- [RECORDS FOR THE EXERCISE]:
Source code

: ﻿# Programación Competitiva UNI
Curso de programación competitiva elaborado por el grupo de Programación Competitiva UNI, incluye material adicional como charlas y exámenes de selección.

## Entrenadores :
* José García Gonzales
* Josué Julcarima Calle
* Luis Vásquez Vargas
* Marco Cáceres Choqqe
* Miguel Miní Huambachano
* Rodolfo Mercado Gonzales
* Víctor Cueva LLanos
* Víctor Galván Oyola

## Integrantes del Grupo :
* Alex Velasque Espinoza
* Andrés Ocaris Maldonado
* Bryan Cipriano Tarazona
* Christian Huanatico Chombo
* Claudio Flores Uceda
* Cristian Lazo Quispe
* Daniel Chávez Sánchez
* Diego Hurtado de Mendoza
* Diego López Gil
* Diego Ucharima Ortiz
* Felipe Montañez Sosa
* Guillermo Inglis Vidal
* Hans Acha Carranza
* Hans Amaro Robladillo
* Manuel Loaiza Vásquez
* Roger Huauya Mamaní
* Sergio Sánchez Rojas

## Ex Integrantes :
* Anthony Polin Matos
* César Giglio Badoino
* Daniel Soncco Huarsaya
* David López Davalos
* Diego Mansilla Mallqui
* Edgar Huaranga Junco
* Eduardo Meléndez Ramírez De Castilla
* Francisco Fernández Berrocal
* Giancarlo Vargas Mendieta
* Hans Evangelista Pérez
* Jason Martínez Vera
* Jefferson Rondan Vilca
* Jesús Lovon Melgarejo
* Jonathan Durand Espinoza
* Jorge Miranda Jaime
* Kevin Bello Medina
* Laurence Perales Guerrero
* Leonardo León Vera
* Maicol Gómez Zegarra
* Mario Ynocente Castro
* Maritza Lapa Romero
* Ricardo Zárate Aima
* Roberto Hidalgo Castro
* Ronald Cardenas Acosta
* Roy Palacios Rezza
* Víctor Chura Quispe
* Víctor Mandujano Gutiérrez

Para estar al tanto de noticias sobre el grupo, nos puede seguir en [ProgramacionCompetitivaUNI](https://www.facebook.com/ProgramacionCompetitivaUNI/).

- [WHAT YOU HAVE TO DO]: Return all lines of the material above in which "Vargas" occurs.

- [ANSWER BELOW]:
* Luis Vásquez Vargas
* Giancarlo Vargas Mendieta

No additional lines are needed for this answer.